▸ Assignment: Here the job is to repeat the listing exactly, but not the pictures in it.

▸ Data supplied:
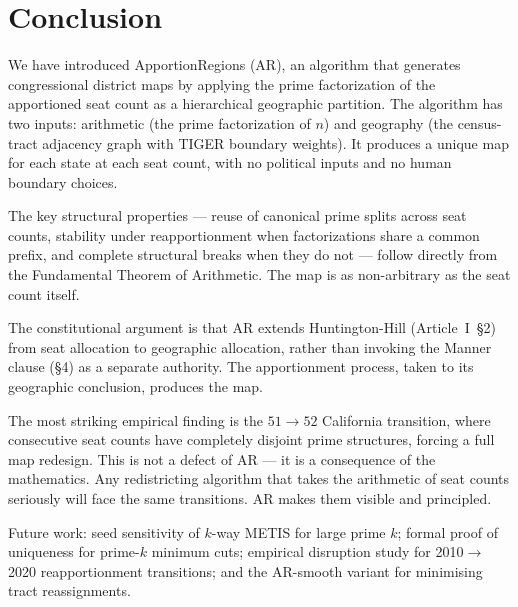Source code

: \section{Conclusion}
\label{sec:conclusion}

We have introduced ApportionRegions (AR), an algorithm that
generates congressional district maps by applying the prime factorization of
the apportioned seat count as a hierarchical geographic partition. The
algorithm has two inputs: arithmetic (the prime factorization of $n$) and
geography (the census-tract adjacency graph with TIGER boundary weights).
It produces a unique map for each state at each seat count, with no political
inputs and no human boundary choices.

The key structural properties --- reuse of canonical prime splits across
seat counts, stability under reapportionment when factorizations share a
common prefix, and complete structural breaks when they do not --- follow
directly from the Fundamental Theorem of Arithmetic. The map is as
non-arbitrary as the seat count itself.

The constitutional argument is that AR extends Huntington-Hill
(Article~I~\S2) from seat allocation to geographic allocation, rather than
invoking the Manner clause (\S4) as a separate authority. The apportionment
process, taken to its geographic conclusion, produces the map.

The most striking empirical finding is the $51 \to 52$ California transition,
where consecutive seat counts have completely disjoint prime structures,
forcing a full map redesign. This is not a defect of AR --- it is a
consequence of the mathematics. Any redistricting algorithm that takes the
arithmetic of seat counts seriously will face the same transitions. AR makes
them visible and principled.

Future work: seed sensitivity of $k$-way METIS for large prime $k$;
formal proof of uniqueness for prime-$k$ minimum cuts; empirical
disruption study for 2010$\to$2020 reapportionment transitions;
and the AR-smooth variant for minimising tract reassignments.
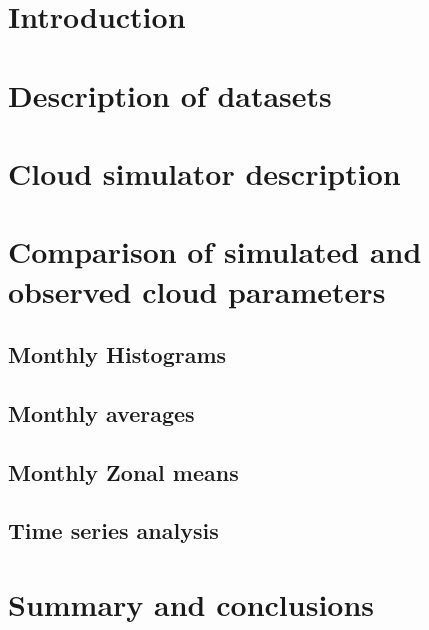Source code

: \documentclass[a4paper,11pt]{article}
\begin{document}
\title{\doctitle}
\author{\docauthor}
\date{\today}
\maketitle
\tableofcontents


\newpage
\section{Introduction}\label{sec:intro}


\section{Description of datasets}\label{sec:datasets}


\section{Cloud simulator description}\label{sec:sim}



\section{Comparison of simulated and observed cloud parameters}\label{sec:sim_vs_obs}
\FloatBarrier
\subsection{Monthly Histograms}


\FloatBarrier
\subsection{Monthly averages}

\FloatBarrier
\subsection{Monthly Zonal means}

\FloatBarrier
\subsection{Time series analysis}


\section{Summary and conclusions}\label{sec:sum_and_con}


\newpage
{}

%
 
\end{document}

▸ Written answer:
Source code

: \section{Conclusion}
\label{sec:conclusion}

We have introduced ApportionRegions (AR), an algorithm that
generates congressional district maps by applying the prime factorization of
the apportioned seat count as a hierarchical geographic partition. The
algorithm has two inputs: arithmetic (the prime factorization of $n$) and
geography (the census-tract adjacency graph with TIGER boundary weights).
It produces a unique map for each state at each seat count, with no political
inputs and no human boundary choices.

The key structural properties --- reuse of canonical prime splits across
seat counts, stability under reapportionment when factorizations share a
common prefix, and complete structural breaks when they do not --- follow
directly from the Fundamental Theorem of Arithmetic. The map is as
non-arbitrary as the seat count itself.

The constitutional argument is that AR extends Huntington-Hill
(Article~I~\S2) from seat allocation to geographic allocation, rather than
invoking the Manner clause (\S4) as a separate authority. The apportionment
process, taken to its geographic conclusion, produces the map.

The most striking empirical finding is the $51 \to 52$ California transition,
where consecutive seat counts have completely disjoint prime structures,
forcing a full map redesign. This is not a defect of AR --- it is a
consequence of the mathematics. Any redistricting algorithm that takes the
arithmetic of seat counts seriously will face the same transitions. AR makes
them visible and principled.

Future work: seed sensitivity of $k$-way METIS for large prime $k$;
formal proof of uniqueness for prime-$k$ minimum cuts; empirical
disruption study for 2010$\to$2020 reapportionment transitions;
and the AR-smooth variant for minimising tract reassignments.
Source code

: \documentclass[a4paper,11pt]{article}
\begin{document}
\title{\doctitle}
\author{\docauthor}
\date{\today}
\maketitle
\tableofcontents


\newpage
\section{Introduction}\label{sec:intro}


\section{Description of datasets}\label{sec:datasets}


\section{Cloud simulator description}\label{sec:sim}



\section{Comparison of simulated and observed cloud parameters}\label{sec:sim_vs_obs}
\FloatBarrier
\subsection{Monthly Histograms}


\FloatBarrier
\subsection{Monthly averages}

\FloatBarrier
\subsection{Monthly Zonal means}

\FloatBarrier
\subsection{Time series analysis}


\section{Summary and conclusions}\label{sec:sum_and_con}


\newpage
{}

%
 
\end{document}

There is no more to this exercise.